▽

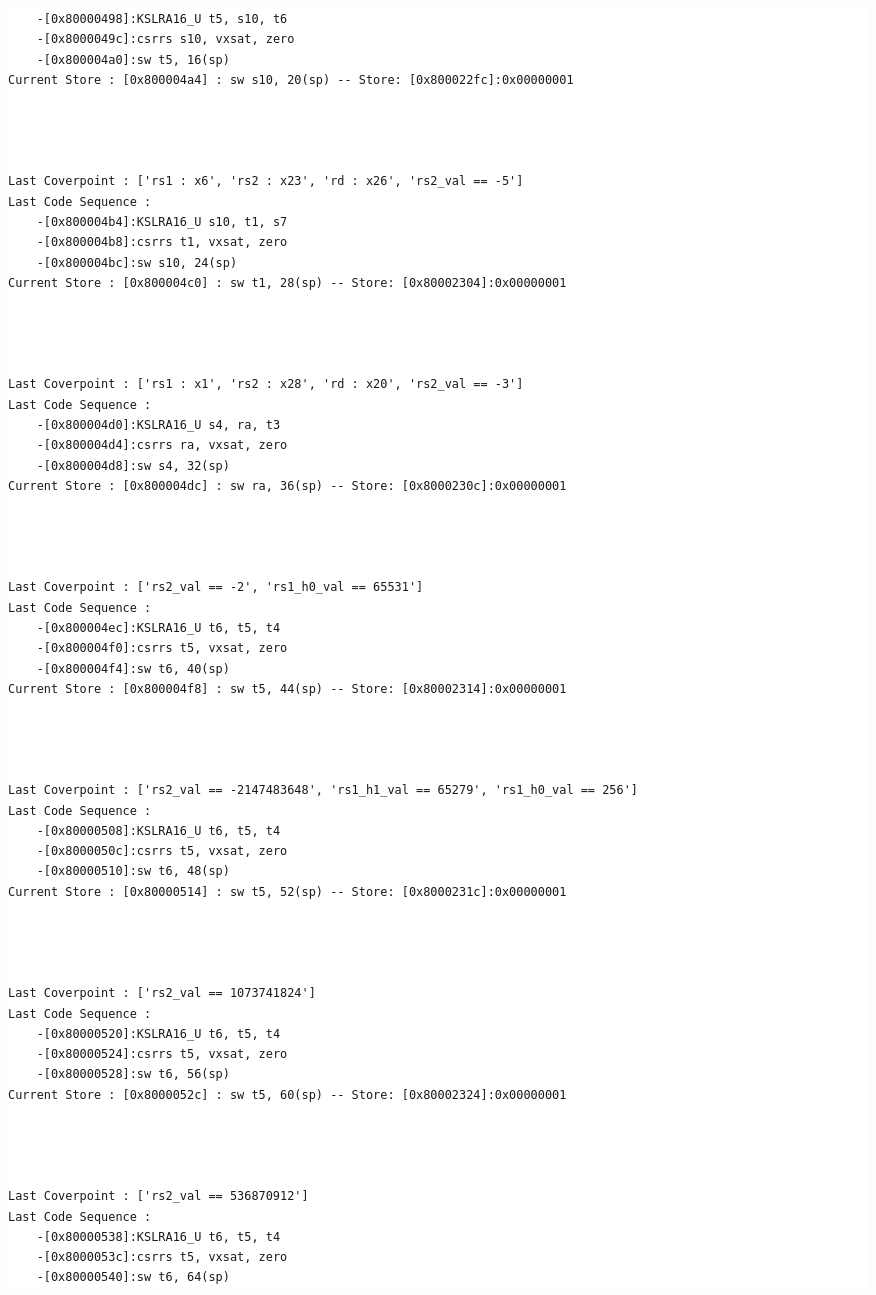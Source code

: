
 ```
	-[0x80000498]:KSLRA16_U t5, s10, t6
	-[0x8000049c]:csrrs s10, vxsat, zero
	-[0x800004a0]:sw t5, 16(sp)
Current Store : [0x800004a4] : sw s10, 20(sp) -- Store: [0x800022fc]:0x00000001




Last Coverpoint : ['rs1 : x6', 'rs2 : x23', 'rd : x26', 'rs2_val == -5']
Last Code Sequence : 
	-[0x800004b4]:KSLRA16_U s10, t1, s7
	-[0x800004b8]:csrrs t1, vxsat, zero
	-[0x800004bc]:sw s10, 24(sp)
Current Store : [0x800004c0] : sw t1, 28(sp) -- Store: [0x80002304]:0x00000001




Last Coverpoint : ['rs1 : x1', 'rs2 : x28', 'rd : x20', 'rs2_val == -3']
Last Code Sequence : 
	-[0x800004d0]:KSLRA16_U s4, ra, t3
	-[0x800004d4]:csrrs ra, vxsat, zero
	-[0x800004d8]:sw s4, 32(sp)
Current Store : [0x800004dc] : sw ra, 36(sp) -- Store: [0x8000230c]:0x00000001




Last Coverpoint : ['rs2_val == -2', 'rs1_h0_val == 65531']
Last Code Sequence : 
	-[0x800004ec]:KSLRA16_U t6, t5, t4
	-[0x800004f0]:csrrs t5, vxsat, zero
	-[0x800004f4]:sw t6, 40(sp)
Current Store : [0x800004f8] : sw t5, 44(sp) -- Store: [0x80002314]:0x00000001




Last Coverpoint : ['rs2_val == -2147483648', 'rs1_h1_val == 65279', 'rs1_h0_val == 256']
Last Code Sequence : 
	-[0x80000508]:KSLRA16_U t6, t5, t4
	-[0x8000050c]:csrrs t5, vxsat, zero
	-[0x80000510]:sw t6, 48(sp)
Current Store : [0x80000514] : sw t5, 52(sp) -- Store: [0x8000231c]:0x00000001




Last Coverpoint : ['rs2_val == 1073741824']
Last Code Sequence : 
	-[0x80000520]:KSLRA16_U t6, t5, t4
	-[0x80000524]:csrrs t5, vxsat, zero
	-[0x80000528]:sw t6, 56(sp)
Current Store : [0x8000052c] : sw t5, 60(sp) -- Store: [0x80002324]:0x00000001




Last Coverpoint : ['rs2_val == 536870912']
Last Code Sequence : 
	-[0x80000538]:KSLRA16_U t6, t5, t4
	-[0x8000053c]:csrrs t5, vxsat, zero
	-[0x80000540]:sw t6, 64(sp)
```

△

### DIRECTIONS
What is the number of lines in the data that include the word "vxsat"? State only that number.

### OUTPUT FOR THIS EXERCISE
7